Jest kandydat na premiera Włoch
Profesor prawa Giuseppe Conte jest kandydatem Ruchu Pięciu Gwiazd i Ligi na premiera Włoch - ogłosił lider ruchu Luigi Di Maio po rozmowie z prezydentem Sergio Mattarellą w poniedziałek. Chcemy jak najszybciej zacząć pracować - dodał Matteo Salvini z Ligi.
Rząd powstaje 80 dni po wyborach parlamentarnych i impasie, do jakiego doszło w związku z tym, że nie przyniosły one wyraźnego zwycięzcy, zdolnego samodzielnie powołać gabinet.
Di Maio powiedział dziennikarzom po wyjściu z Pałacu Prezydenckiego, że w czasie spotkania z Mattarellą przedstawił nazwisko 54-letniego kandydata na szefa rządu, który urodził się w Apulii i jest profesorem prawa, wykłada na uniwersytetach we Florencji i w Rzymie. Ma kancelarię adwokacką w Wiecznym Mieście.
Jesteśmy dumni z tego wyboru - oświadczył lider ruchu i wyraził opinię, że Conte stanowi „syntezę Ruchu Pięciu Gwiazd”. - To nie tylko profesjonalista najwyższej klasy, ale jednocześnie osoba pochodząca z peryferii kraju. Walczył o rygor nie tylko z punktu widzenia prawnego, ale także moralnego - oświadczył Di Maio.
Conte „wychował się w San Giovanni Rotondo, wszystko zawdzięcza samemu sobie” - dodał polityczny lider ruchu. Kandydata na premiera nazwał „twardzielem”.
On nie będzie gnębił narodu włoskiego - dodał Di Maio.
Podkreślił: Conte „był w mojej drużynie, głosowało na niego 11 milionów Włochów”.
W ten sposób odniósł się do rezultatu wyborów z 4 marca, w których antysystemowe ugrupowanie otrzymało ponad 32 procent głosów.
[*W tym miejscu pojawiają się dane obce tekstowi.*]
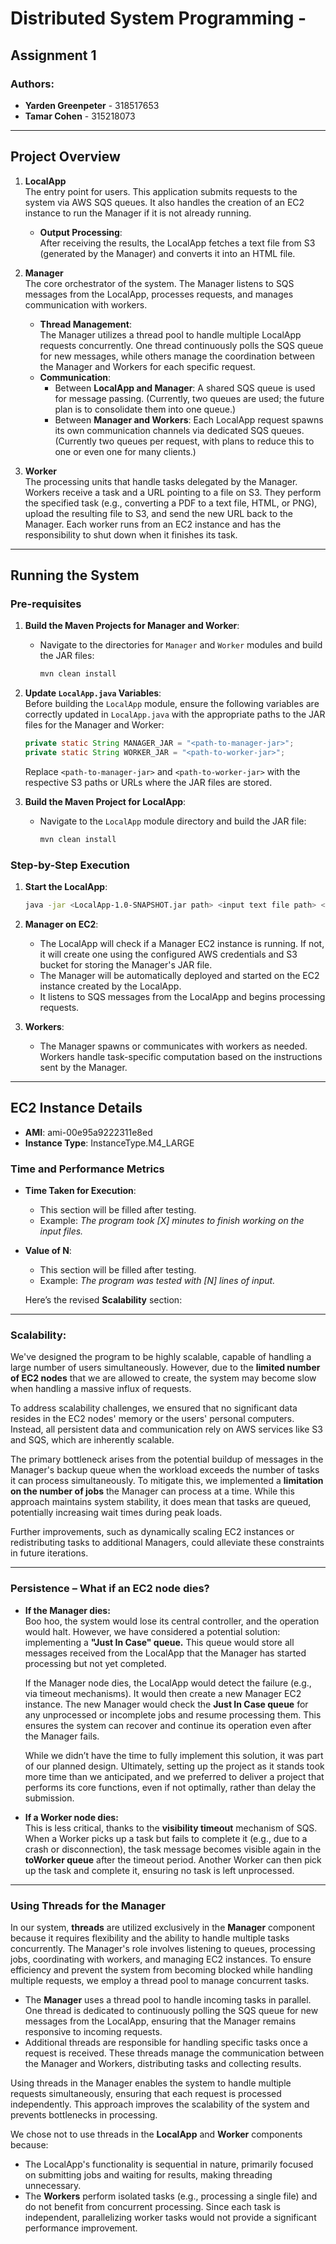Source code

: # Distributed System Programming -

## Assignment 1

### Authors:

- **Yarden Greenpeter** - 318517653
- **Tamar Cohen** - 315218073

---

## Project Overview

1. **LocalApp**  
   The entry point for users. This application submits requests to the system via AWS SQS queues. It also handles the creation of an EC2 instance to run the Manager if it is not already running.

   - **Output Processing**:  
     After receiving the results, the LocalApp fetches a text file from S3 (generated by the Manager) and converts it into an HTML file.

2. **Manager**  
   The core orchestrator of the system. The Manager listens to SQS messages from the LocalApp, processes requests, and manages communication with workers.

   - **Thread Management**:  
     The Manager utilizes a thread pool to handle multiple LocalApp requests concurrently. One thread continuously polls the SQS queue for new messages, while others manage the coordination between the Manager and Workers for each specific request.
   - **Communication**:
     - Between **LocalApp and Manager**: A shared SQS queue is used for message passing. (Currently, two queues are used; the future plan is to consolidate them into one queue.)
     - Between **Manager and Workers**: Each LocalApp request spawns its own communication channels via dedicated SQS queues. (Currently two queues per request, with plans to reduce this to one or even one for many clients.)

3. **Worker**  
   The processing units that handle tasks delegated by the Manager. Workers receive a task and a URL pointing to a file on S3. They perform the specified task (e.g., converting a PDF to a text file, HTML, or PNG), upload the resulting file to S3, and send the new URL back to the Manager. Each worker runs from an EC2 instance and has the responsibility to shut down when it finishes its task.

---

## Running the System

### Pre-requisites

1. **Build the Maven Projects for Manager and Worker**:

   - Navigate to the directories for `Manager` and `Worker` modules and build the JAR files:
     ```bash
     mvn clean install
     ```

2. **Update `LocalApp.java` Variables**:  
   Before building the `LocalApp` module, ensure the following variables are correctly updated in `LocalApp.java` with the appropriate paths to the JAR files for the Manager and Worker:

   ```java
   private static String MANAGER_JAR = "<path-to-manager-jar>";
   private static String WORKER_JAR = "<path-to-worker-jar>";
   ```

   Replace `<path-to-manager-jar>` and `<path-to-worker-jar>` with the respective S3 paths or URLs where the JAR files are stored.

3. **Build the Maven Project for LocalApp**:
   - Navigate to the `LocalApp` module directory and build the JAR file:
     ```bash
     mvn clean install
     ```

### Step-by-Step Execution

1. **Start the LocalApp**:

   ```bash
   java -jar <LocalApp-1.0-SNAPSHOT.jar path> <input text file path> <output file name> <num of lines per worker> <terminate - not must>
   ```

2. **Manager on EC2**:

   - The LocalApp will check if a Manager EC2 instance is running. If not, it will create one using the configured AWS credentials and S3 bucket for storing the Manager's JAR file.
   - The Manager will be automatically deployed and started on the EC2 instance created by the LocalApp.
   - It listens to SQS messages from the LocalApp and begins processing requests.

3. **Workers**:
   - The Manager spawns or communicates with workers as needed. Workers handle task-specific computation based on the instructions sent by the Manager.

---

## EC2 Instance Details

- **AMI**: ami-00e95a9222311e8ed
- **Instance Type**: InstanceType.M4_LARGE

### Time and Performance Metrics

- **Time Taken for Execution**:

  - This section will be filled after testing.
  - Example: _The program took [X] minutes to finish working on the input files._

- **Value of N**:

  - This section will be filled after testing.
  - Example: _The program was tested with [N] lines of input._

  Here’s the revised **Scalability** section:

---

### **Scalability**:

We've designed the program to be highly scalable, capable of handling a large number of users simultaneously. However, due to the **limited number of EC2 nodes** that we are allowed to create, the system may become slow when handling a massive influx of requests.

To address scalability challenges, we ensured that no significant data resides in the EC2 nodes' memory or the users' personal computers. Instead, all persistent data and communication rely on AWS services like S3 and SQS, which are inherently scalable.

The primary bottleneck arises from the potential buildup of messages in the Manager's backup queue when the workload exceeds the number of tasks it can process simultaneously. To mitigate this, we implemented a **limitation on the number of jobs** the Manager can process at a time. While this approach maintains system stability, it does mean that tasks are queued, potentially increasing wait times during peak loads.

Further improvements, such as dynamically scaling EC2 instances or redistributing tasks to additional Managers, could alleviate these constraints in future iterations.

---

### Persistence – What if an EC2 node dies?

- **If the Manager dies:**  
   Boo hoo, the system would lose its central controller, and the operation would halt. However, we have considered a potential solution: implementing a **"Just In Case" queue.** This queue would store all messages received from the LocalApp that the Manager has started processing but not yet completed.

  If the Manager node dies, the LocalApp would detect the failure (e.g., via timeout mechanisms). It would then create a new Manager EC2 instance. The new Manager would check the **Just In Case queue** for any unprocessed or incomplete jobs and resume processing them. This ensures the system can recover and continue its operation even after the Manager fails.

  While we didn’t have the time to fully implement this solution, it was part of our planned design. Ultimately, setting up the project as it stands took more time than we anticipated, and we preferred to deliver a project that performs its core functions, even if not optimally, rather than delay the submission.

- **If a Worker node dies:**  
   This is less critical, thanks to the **visibility timeout** mechanism of SQS. When a Worker picks up a task but fails to complete it (e.g., due to a crash or disconnection), the task message becomes visible again in the **toWorker queue** after the timeout period. Another Worker can then pick up the task and complete it, ensuring no task is left unprocessed.

---

### Using Threads for the Manager

In our system, **threads** are utilized exclusively in the **Manager** component because it requires flexibility and the ability to handle multiple tasks concurrently. The Manager's role involves listening to queues, processing jobs, coordinating with workers, and managing EC2 instances. To ensure efficiency and prevent the system from becoming blocked while handling multiple requests, we employ a thread pool to manage concurrent tasks.

- The **Manager** uses a thread pool to handle incoming tasks in parallel. One thread is dedicated to continuously polling the SQS queue for new messages from the LocalApp, ensuring that the Manager remains responsive to incoming requests.
- Additional threads are responsible for handling specific tasks once a request is received. These threads manage the communication between the Manager and Workers, distributing tasks and collecting results.

Using threads in the Manager enables the system to handle multiple requests simultaneously, ensuring that each request is processed independently. This approach improves the scalability of the system and prevents bottlenecks in processing.

We chose not to use threads in the **LocalApp** and **Worker** components because:

- The LocalApp's functionality is sequential in nature, primarily focused on submitting jobs and waiting for results, making threading unnecessary.
- The **Workers** perform isolated tasks (e.g., processing a single file) and do not benefit from concurrent processing. Since each task is independent, parallelizing worker tasks would not provide a significant performance improvement.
Mamy drużynę i projekt dla kraju - powiedział Matteo Salvini po wyjściu od prezydenta. - Pragniemy zacząć działać, by doprowadzić do wzrostu gospodarki. Włochy na wiele zasługują, a niektórzy za granicą niech zmienią perspektywę - tak skomentował wyrażane w UE zaniepokojenie planem powołania rządu przez dwa eurosceptyczne i różniące się od siebie ugrupowania.
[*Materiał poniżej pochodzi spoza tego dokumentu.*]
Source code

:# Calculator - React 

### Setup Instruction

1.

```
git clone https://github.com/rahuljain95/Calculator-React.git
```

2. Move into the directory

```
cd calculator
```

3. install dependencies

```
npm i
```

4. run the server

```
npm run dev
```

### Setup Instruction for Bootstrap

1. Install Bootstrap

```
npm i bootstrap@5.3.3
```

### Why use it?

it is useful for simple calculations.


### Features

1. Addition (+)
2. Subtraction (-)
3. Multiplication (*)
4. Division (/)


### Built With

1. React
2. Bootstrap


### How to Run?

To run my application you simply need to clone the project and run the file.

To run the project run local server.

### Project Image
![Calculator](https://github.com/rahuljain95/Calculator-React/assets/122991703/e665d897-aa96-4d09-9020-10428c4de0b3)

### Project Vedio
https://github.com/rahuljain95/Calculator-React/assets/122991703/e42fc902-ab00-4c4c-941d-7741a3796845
Jak zapewnił Salvini, wskazywany jako przyszły szef MSW, „rodzi się rząd nadziei, wzrostu i przyszłości”.
To nie będzie rząd uległy, ale mający w centrum Włochów - podkreślił szef Ligi. - Oddaliśmy los nasz i kraju w ręce Mattarelli - dodał.
Zapewnił, że gabinet, jaki jego formacja chce stworzyć z ruchem, będzie dążył do redukcji długu publicznego.
Nikt nie musi się bać naszej polityki gospodarczej. Naszym celem jest doprowadzenie do wzrostu włoskiej gospodarki, by zmniejszyć dług - oznajmił.
Zaznaczył, że Rada Ministrów będzie przestrzegać „norm i zobowiązań” finansowych.
Dotychczasową politykę uznał za „katastrofalną”.
Bez stałej pracy nie ma perspektyw, rodziny, dzieci. To niedopuszczalne, że 20 procent Włochów zażywa leki uspokajające, często z powodu braku nadziei, ufności, perspektyw - mówił Matteo Salvini.
Jako priorytet rządu wskazał również zapewnienie większego bezpieczeństwa w kraju.
Kandydatura Giuseppe Conte jest kompromisowa i wypracowana w trakcie długich rozmów i - jak się podkreśla - nie bez trudności. Wynikały one głównie z tego, że o stanowisko premiera ubiegał się zarówno Luigi Di Maio, jak i Matteo Salvini. Ostatecznie zdecydowali wskazać osobę trzecią.
Przedstawiciele obu ugrupowań zaprezentowali prezydentowi także obszerny program przyszłego rządu, opracowany w ostatnich dniach.
Obecnie decyzja należy do Sergio Mattarelli, który w najbliższym czasie powinien wezwać kandydata na premiera i powierzyć mu misję powołania gabinetu.